Personal information
- Born: 26 January 1981 (age 44) Osijek, SR Croatia, SFR Yugoslavia
- Nationality: Serbian
- Height: 1.68 m (5 ft 6 in)
- Playing position: Left wing

Club information
- Current club: Metz Handball
- Number: 21

Senior clubs
- Years: Team
- 2001–2004: ŽRK Radnički Belgrade
- 2004–2005: ŽRK Knjaz Miloš
- 2005–2007: HC Naisa Niš
- 2007–2008: Slagelse FH
- 2008–2014: Metz

National team
- Years: Team / Apps / (Gls)
- –: Serbia / 87 / (200)

Medal record
Women's Handball
Representing Serbia
World Championship
| Silver medal – second place | 2013 Serbia | Team competition |
Representing Serbia and Montenegro
Mediterranean Games
| Silver medal – second place | 2005 Almería | Team |

= Svetlana Ognjenović =

Serbian handball player (born 1981)

Svetlana Ognjenović (Светлана Огњеновић; born 26 January 1981) is a Serbian handball player. She is a member of the Serbian national team.

==Career==
Ognjenović started at ŽRK Radnički Belgrade, and went on to play for ŽRK Knjaz Miloš and HC Naisa Niš in her home country. In 2007 she became Serbian champion.

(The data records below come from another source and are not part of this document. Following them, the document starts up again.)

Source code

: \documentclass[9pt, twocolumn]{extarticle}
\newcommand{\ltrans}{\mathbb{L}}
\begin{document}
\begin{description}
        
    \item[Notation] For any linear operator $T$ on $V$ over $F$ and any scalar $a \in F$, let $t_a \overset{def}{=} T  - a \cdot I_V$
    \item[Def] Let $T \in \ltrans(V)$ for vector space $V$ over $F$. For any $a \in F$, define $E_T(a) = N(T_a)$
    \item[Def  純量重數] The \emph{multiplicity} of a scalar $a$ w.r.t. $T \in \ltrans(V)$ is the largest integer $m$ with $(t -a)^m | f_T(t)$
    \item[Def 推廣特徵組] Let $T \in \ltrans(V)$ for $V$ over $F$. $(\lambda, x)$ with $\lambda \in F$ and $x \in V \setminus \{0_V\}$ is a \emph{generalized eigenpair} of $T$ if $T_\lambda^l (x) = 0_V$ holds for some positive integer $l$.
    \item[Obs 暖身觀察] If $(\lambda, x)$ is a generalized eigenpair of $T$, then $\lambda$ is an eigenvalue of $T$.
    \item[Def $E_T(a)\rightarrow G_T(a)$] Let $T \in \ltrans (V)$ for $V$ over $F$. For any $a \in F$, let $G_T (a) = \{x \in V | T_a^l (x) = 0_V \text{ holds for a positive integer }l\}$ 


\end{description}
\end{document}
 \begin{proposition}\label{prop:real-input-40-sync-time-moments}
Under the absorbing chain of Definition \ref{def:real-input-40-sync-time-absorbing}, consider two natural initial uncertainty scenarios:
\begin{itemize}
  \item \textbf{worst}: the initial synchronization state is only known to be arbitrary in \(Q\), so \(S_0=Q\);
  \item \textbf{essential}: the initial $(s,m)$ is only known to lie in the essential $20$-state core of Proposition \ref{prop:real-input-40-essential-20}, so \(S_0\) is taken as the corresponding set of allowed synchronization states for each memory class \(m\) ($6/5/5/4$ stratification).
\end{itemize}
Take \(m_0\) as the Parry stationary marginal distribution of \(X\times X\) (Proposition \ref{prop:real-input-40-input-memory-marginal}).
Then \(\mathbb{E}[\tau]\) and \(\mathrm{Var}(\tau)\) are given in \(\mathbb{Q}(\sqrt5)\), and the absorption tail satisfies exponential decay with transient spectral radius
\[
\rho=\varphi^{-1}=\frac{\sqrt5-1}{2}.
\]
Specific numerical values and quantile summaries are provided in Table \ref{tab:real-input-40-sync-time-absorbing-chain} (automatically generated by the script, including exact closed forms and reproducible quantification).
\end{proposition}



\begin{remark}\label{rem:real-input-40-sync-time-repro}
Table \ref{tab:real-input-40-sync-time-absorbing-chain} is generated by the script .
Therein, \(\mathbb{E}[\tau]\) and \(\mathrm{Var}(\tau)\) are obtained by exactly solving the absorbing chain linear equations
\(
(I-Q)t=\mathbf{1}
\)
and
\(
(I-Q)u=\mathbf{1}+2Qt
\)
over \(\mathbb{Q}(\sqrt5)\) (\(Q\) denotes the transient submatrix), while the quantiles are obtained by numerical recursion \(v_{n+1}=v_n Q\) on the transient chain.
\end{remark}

She then went on to play for Danish side Slagelse FH, where she played for single year before moving to French Metz Handball. Here she won the French championship in 2009, 2011, 2013 and 2014, the French Cup in 2010 and 2013, and the French league cup in 2009, 2010 and 2011.
In 2013 she reached the final of the EHF Cup, but lost to Danish Team Tvis Holstebro.

She retired after the 2013/14 season.

===Prokop controversy===
In 2009 in a Champions League match against Austrian Hypo Niederösterreich, the opposition coach, Gunnar Prokop, decided to invade the field and tackle Svetlana Ognjenović with 7 seconds remaining of the match. The score at the time was 27-27, and Prokop prevented a counterattack, that potentially could win the match.

Prokop would be banned from all handball activities for 1 year, received a 10.000 euro fine and Hypo NÖ had 1 point detracted.